Ask Dr. Pete: What is Green Chemistry?
A product inventor, innovator, and sustainability expert, he’s the brains behind our Bio Laundry Detergent and was a founding member of The Sustainability Consortium. Last month he covered how water hardness or softness affects the efficacy of your cleaning products. This month he’s back with a thoughtful explainer on Green Chemistry—and why it matters today.
How would you define “green” chemistry? What does that mean? Why does it matter?
“Reduce, reuse and recycle” has been promoted and practiced over the past decade.
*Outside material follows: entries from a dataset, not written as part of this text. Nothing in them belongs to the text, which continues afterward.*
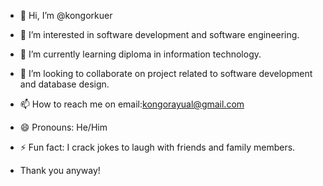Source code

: - 👋 Hi, I’m @kongorkuer
- 👀 I’m interested in software development and software engineering.
- 🌱 I’m currently learning diploma in information technology.
- 💞️ I’m looking to collaborate on project related to software development and database design.
- 📫 How to reach me on email:kongorayual@gmail.com
- 😄 Pronouns: He/Him
- ⚡ Fun fact: I crack jokes to laugh with friends and family members.

- Thank you anyway!

<!---
kongorkuer/kongorkuer is a ✨ special ✨ repository because its `README.md` (this file) appears on your GitHub profile.
You can click the Preview link to take a look at your changes.
--->
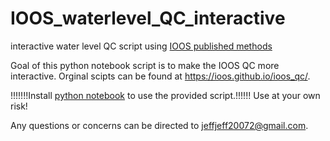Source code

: # IOOS_waterlevel_QC_interactive
interactive water level QC script using [IOOS published methods](https://ioos.noaa.gov/project/qartod/)

Goal of this python notebook script is to make the IOOS QC more interactive.
Orginal scipts can be found at https://ioos.github.io/ioos_qc/. 

!!!!!!!Install [python notebook](https://jupyter.org/install) to use the provided script.!!!!!!
Use at your own risk!

Any questions or concerns can be directed to jeffjeff20072@gmail.com.
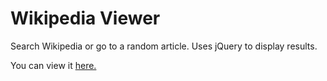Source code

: # Wikipedia Viewer
Search Wikipedia or go to a random article. Uses jQuery to display results.

You can view it [here.](http://www.justinclagg.com/wikipedia-viewer)
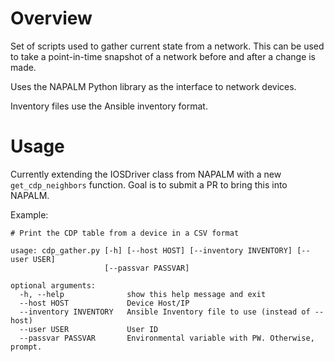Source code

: # Overview

Set of scripts used to gather current state from a network.  This can be
used to take a point-in-time snapshot of a network before and after a change
is made.

Uses the NAPALM Python library as the interface to network devices.

Inventory files use the Ansible inventory format.

# Usage

Currently extending the IOSDriver class from NAPALM with a new `get_cdp_neighbors` function.  Goal is to submit a PR to bring this into NAPALM.

Example:

    # Print the CDP table from a device in a CSV format

    usage: cdp_gather.py [-h] [--host HOST] [--inventory INVENTORY] [--user USER]
                         [--passvar PASSVAR]
    
    optional arguments:
      -h, --help              show this help message and exit
      --host HOST             Device Host/IP
      --inventory INVENTORY   Ansible Inventory file to use (instead of --host)
      --user USER             User ID
      --passvar PASSVAR       Environmental variable with PW. Otherwise, prompt.
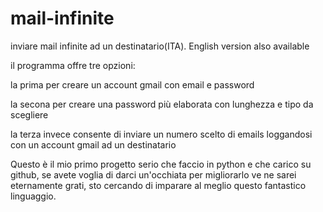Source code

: # mail-infinite
inviare mail infinite ad un destinatario(ITA). English version also available




il programma offre tre opzioni: 

la prima per creare un account gmail con email e password 

la secona per creare una password più elaborata con lunghezza e tipo da scegliere
                                
la terza invece consente di inviare un numero scelto di emails loggandosi con un account gmail ad un                                       destinatario


Questo è il mio primo progetto serio che faccio in python e che carico su github, se avete voglia di darci un'occhiata per migliorarlo ve ne sarei eternamente grati, sto cercando di imparare al meglio questo fantastico linguaggio.              
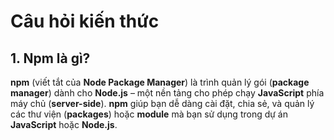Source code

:# Câu hỏi kiến thức
## 1. Npm là gì?
**npm** (viết tắt của **Node Package Manager**) là trình quản lý gói (**package manager**) dành cho **Node.js** – một nền tảng cho phép chạy **JavaScript** phía máy chủ (**server-side**). **npm** giúp bạn dễ dàng cài đặt, chia sẻ, và quản lý các thư viện (**packages**) hoặc **module** mà bạn sử dụng trong dự án **JavaScript** hoặc **Node.js**.
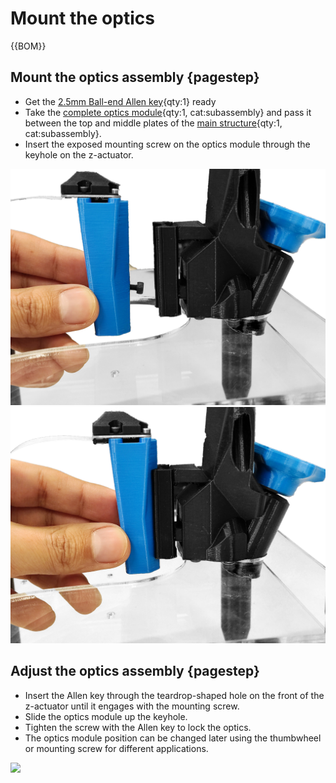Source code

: # Mount the optics

{{BOM}}

[2.5mm Ball-end Allen key]: parts/tools/2.5mmBallEndAllenKey.md "{cat:tool}"

## Mount the optics assembly {pagestep}

* Get the [2.5mm Ball-end Allen key]{qty:1} ready
* Take the [complete optics module](fromstep){qty:1, cat:subassembly} and pass it between the top and middle plates of the [main structure](fromstep){qty:1, cat:subassembly}.
* Insert the exposed mounting screw on the optics module through the keyhole on the z-actuator.

![](images/mount_optics.jpg)
![](images/mount_optics_1.jpg)

## Adjust the optics assembly {pagestep}

* Insert the Allen key through the teardrop-shaped hole on the front of the z-actuator until it engages with the mounting screw.
* Slide the optics module up the keyhole.
* Tighten the screw with the Allen key to lock the optics.
* The optics module position can be changed later using the thumbwheel or mounting screw for different applications. 

![](images/adjust_optics.jpg)


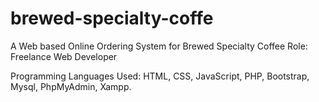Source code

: # brewed-specialty-coffe

A Web based Online Ordering System for Brewed Specialty Coffee
Role: Freelance Web Developer

Programming Languages Used:
HTML, CSS, JavaScript, PHP, Bootstrap, Mysql, PhpMyAdmin, Xampp.
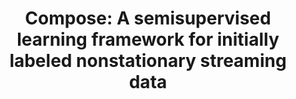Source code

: ---
layout: publication
authors: 'K. B. Dyer, R. Capo, and R. Polikar'
title: 'Compose: A semisupervised learning framework for initially labeled nonstationary streaming data'
year: '2014'
conference: 'IEEE Transactions on Neural Networks and Learning Systems'
---
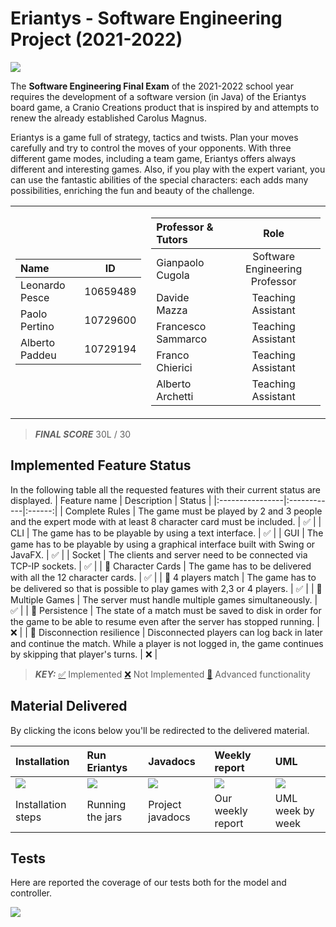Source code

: # Eriantys - Software Engineering Project (2021-2022)
<a href="https://www.craniocreations.it/prodotto/eriantys/">
    <img src="https://www.craniocreations.it/wp-content/uploads/2021/06/Eriantys_slider.jpg">
</a>

The <b>Software Engineering Final Exam</b> of the 2021-2022 school year requires the development of a software version (in Java) of the Eriantys board game, a Cranio Creations product that is inspired by and attempts to renew the already established Carolus Magnus.

Eriantys is a game full of strategy, tactics and twists. Plan your moves carefully and try to control the moves of your opponents. With three different game modes, including a team game, Eriantys offers always different and interesting games. Also, if you play with the expert variant, you can use the fantastic abilities of the special characters: each adds many possibilities, enriching the fun and beauty of the challenge.


<table align="center">
<tr><td>

| Name             |    ID    |
| :--------------- | :------: |
| Leonardo Pesce   | 10659489 |
| Paolo Pertino    | 10729600 | 
| Alberto Paddeu   | 10729194 | 

</td><td>

| Professor & Tutors | Role |
|:-------------------|:----:|
| Gianpaolo Cugola   | Software Engineering Professor |
| Davide Mazza       | Teaching Assistant             |
| Francesco Sammarco | Teaching Assistant             |
| Franco Chierici    | Teaching Assistant             |
| Alberto Archetti   | Teaching Assistant             |

</td></tr> </table>

> **_FINAL SCORE_** 30L / 30

## Implemented Feature Status
In the following table all the requested features with their current status are displayed.
| Feature name    | Description | Status |
|:----------------|:------------|:------:|
| Complete Rules  | The game must be played by 2 and 3 people and the expert mode with at least 8 character card must be included. | ✅ |
|       CLI       | The game has to be playable by using a text interface. | ✅ |
|       GUI       | The game has to be playable by using a graphical interface built with Swing or JavaFX. | ✅ |
|    Socket       | The clients and server need to be connected via TCP-IP sockets. | ✅ |
| 👑 Character Cards | The game has to be delivered with all the 12 character cards. | ✅ |
| 👑 4 players match | The game has to be delivered so that is possible to play games with 2,3 or 4 players. | ✅ |
| 👑 Multiple Games  | The server must handle multiple games simultaneously. | ✅ |
| 👑 Persistence     | The state of a match must be saved to disk in order for the game to be able to resume even after the server has stopped running. | ❌ |
| 👑 Disconnection resilience | Disconnected players can log back in later and continue the match. While a player is not logged in, the game continues by skipping that player's turns. | ❌ |

> **_KEY:_** [✅]() Implemented [❌]() Not Implemented [👑]() Advanced functionality

## Material Delivered
By clicking the icons below you'll be redirected to the delivered material.

| Installation | Run Eriantys | Javadocs | Weekly report | UML |
|:-------------|:-------------|:---------|:--------------|:----|
| <a target="_self" href="https://github.com/leonardopesce/ing-sw-2022-Pesce-Pertino-Paddeu/wiki/Installation">![][installation-logo]</a> | <a target="_self" href="https://github.com/leonardopesce/ing-sw-2022-Pesce-Pertino-Paddeu/wiki/Running">![][running-logo]</a> | <a target="_self" href="https://github.com/leonardopesce/ing-sw-2022-Pesce-Pertino-Paddeu/tree/main/Deliverables/Javadocs">![][javadocs-logo]</a> | <a target="_self" href="https://github.com/leonardopesce/ing-sw-2022-Pesce-Pertino-Paddeu/blob/main/Deliverables/eriantys_report.pdf">![][report-logo]</a> | <a target="_self" href="https://github.com/leonardopesce/ing-sw-2022-Pesce-Pertino-Paddeu/blob/main/Deliverables/UML">![][uml-logo]</a> |
| Installation steps | Running the jars | Project javadocs | Our weekly report | UML week by week

## Tests
Here are reported the coverage of our tests both for the model and controller.

![][tests-img]


[installation-logo]: markdown-assets/installation.gif
[running-logo]: markdown-assets/running.gif
[javadocs-logo]: markdown-assets/javadoc.gif
[report-logo]: markdown-assets/report.gif
[uml-logo]: markdown-assets/uml.gif
[tests-img]: markdown-assets/tests.png
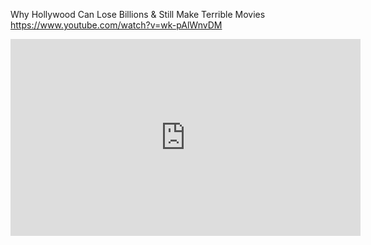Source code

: 





Why Hollywood Can Lose Billions & Still Make Terrible Movies
https://www.youtube.com/watch?v=wk-pAlWnvDM
<iframe width="560" height="315" src="https://www.youtube-nocookie.com/embed/wk-pAlWnvDM?rel=0" frameborder="0" allowfullscreen></iframe>
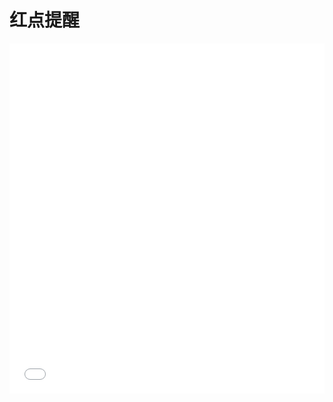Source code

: # 红点提醒

<iframe width="100%" height="560" src="//www.easybui.com/demo/source.html?url=pages/ui/badges&code=full,result" allowfullscreen="allowfullscreen" frameborder="0"></iframe>

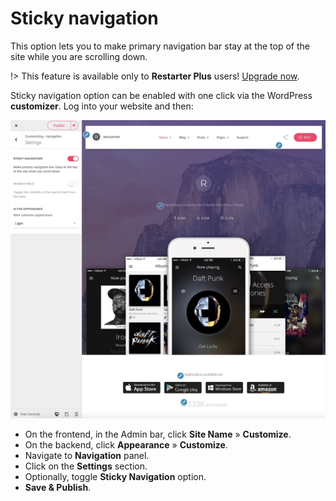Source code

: 
# Sticky navigation

This option lets you to make primary navigation bar stay at the top of the site while you are scrolling down.

!> This feature is available only to **Restarter Plus** users! [Upgrade now](https://www.mypreview.one).

Sticky navigation option can be enabled with one click via the WordPress **customizer**. Log into your website and then:

![Sticky navigation](img/sticky-navigation.jpg)

* On the frontend, in the Admin bar, click **Site Name** » **Customize**.
* On the backend, click **Appearance** » **Customize**.
* Navigate to **Navigation** panel.
* Click on the **Settings** section.
* Optionally, toggle **Sticky Navigation** option.
* **Save & Publish**.
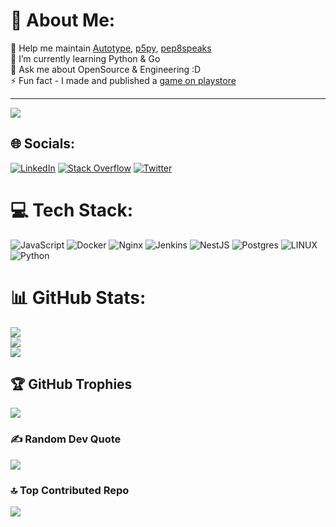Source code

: # 💫 About Me:
 👯 Help me maintain [Autotype](https://github.com/tushar5526/Autotype), [p5py](https://github.com/p5py/p5), [pep8speaks](https://github.com/pep8speaks-org/pep8speaks) <br>🌱 I’m currently learning Python & Go<br>💬 Ask me about OpenSource & Engineering :D<br>⚡ Fun fact - I made and published a [game on playstore](https://play.google.com/store/apps/details?id=com.DivergentGames.MissilesGo)

---

[![](https://visitcount.itsvg.in/api?id=tushar5526&icon=0&color=0)](https://visitcount.itsvg.in)

## 🌐 Socials:
[![LinkedIn](https://img.shields.io/badge/LinkedIn-%230077B5.svg?logo=linkedin&logoColor=white)](https://linkedin.com/in/tushar55) [![Stack Overflow](https://img.shields.io/badge/-Stackoverflow-FE7A16?logo=stack-overflow&logoColor=white)](https://stackoverflow.com/users/12409303) [![Twitter](https://img.shields.io/badge/Twitter-%231DA1F2.svg?logo=Twitter&logoColor=white)](https://twitter.com/tushar55) 

# 💻 Tech Stack:
![JavaScript](https://img.shields.io/badge/javascript-%23323330.svg?style=for-the-badge&logo=javascript&logoColor=%23F7DF1E) ![Docker](https://img.shields.io/badge/docker-%230db7ed.svg?style=for-the-badge&logo=docker&logoColor=white) ![Nginx](https://img.shields.io/badge/nginx-%23009639.svg?style=for-the-badge&logo=nginx&logoColor=white) ![Jenkins](https://img.shields.io/badge/jenkins-%232C5263.svg?style=for-the-badge&logo=jenkins&logoColor=white) ![NestJS](https://img.shields.io/badge/nestjs-%23E0234E.svg?style=for-the-badge&logo=nestjs&logoColor=white) ![Postgres](https://img.shields.io/badge/postgres-%23316192.svg?style=for-the-badge&logo=postgresql&logoColor=white) ![LINUX](https://img.shields.io/badge/Linux-FCC624?style=for-the-badge&logo=linux&logoColor=black) ![Python](https://img.shields.io/badge/python-3670A0?style=for-the-badge&logo=python&logoColor=ffdd54)
# 📊 GitHub Stats:
![](https://github-readme-stats.vercel.app/api?username=tushar5526&theme=radical&hide_border=true&include_all_commits=true&count_private=true)<br/>
![](https://github-readme-streak-stats.herokuapp.com/?user=tushar5526&theme=radical&hide_border=true)<br/>
![](https://github-readme-stats.vercel.app/api/top-langs/?username=tushar5526&theme=radical&hide_border=true&include_all_commits=true&count_private=true&layout=compact)

## 🏆 GitHub Trophies
![](https://github-profile-trophy.vercel.app/?username=tushar5526&theme=radical&no-frame=true&no-bg=true&margin-w=4)

### ✍️ Random Dev Quote
![](https://quotes-github-readme.vercel.app/api?type=horizontal&theme=radical)

### 🔝 Top Contributed Repo
![](https://github-contributor-stats.vercel.app/api?username=tushar5526&limit=5&theme=dracula&combine_all_yearly_contributions=true)

<!-- Proudly created with GPRM ( https://gprm.itsvg.in ) -->
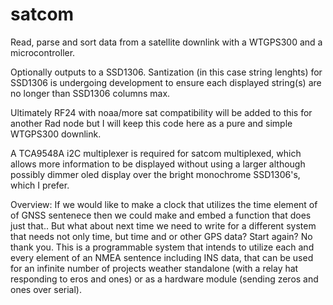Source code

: # satcom
Read, parse and sort data from a satellite downlink with a WTGPS300 and a microcontroller.

Optionally outputs to a SSD1306. Santization (in this case string lenghts) for SSD1306 is undergoing
development to ensure each displayed string(s) are no longer than SSD1306 columns max.

Ultimately RF24 with noaa/more sat compatibility will be added to this for another Rad node but I will keep this code here
as a pure and simple WTGPS300 downlink.

A TCA9548A i2C multiplexer is required for satcom multiplexed, which allows more information to be displayed
without using a larger although possibly dimmer oled display over the bright monochrome SSD1306's, which I prefer.

Overview: If we would like to make a clock that utilizes the time element of of GNSS sentenece then we could make
and embed a function that does just that.. But what about next time we need to write for a different system that needs
not only time, but time and or other GPS data? Start again? No thank you. This is a programmable system that intends
to utilize each and every element of an NMEA sentence including INS data, that can be used for an infinite number of projects
weather standalone (with a relay hat responding to eros and ones) or as a hardware module (sending zeros and ones over serial).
But we have seen steady increases of toxic and non-degradable waste per capita released into the air, land and water during the same time. What is the reason for this?
One simple explanation is that the living standards in the US and around the world have been incrementally improved over time, so people consume more and generate more waste. That is true, and our collective efforts to “reduce, reuse and recycle” have not been able to offset the incremental trend of consumption and waste generation.
Drilling deeper to the root cause, though, we found that business costs have also been preventing larger scale implementation of “reduce, reuse and recycle.” Taking the current plastic wastes crisis as an example, the industry has been producing more plastics with a variety of functionalities at lower costs. In many cases, the costs to recycle and reuse those plastics are much higher than just purchasing virgin plastics. That makes the plastic recycling business more like a corporate charity or something that requires public sponsorship.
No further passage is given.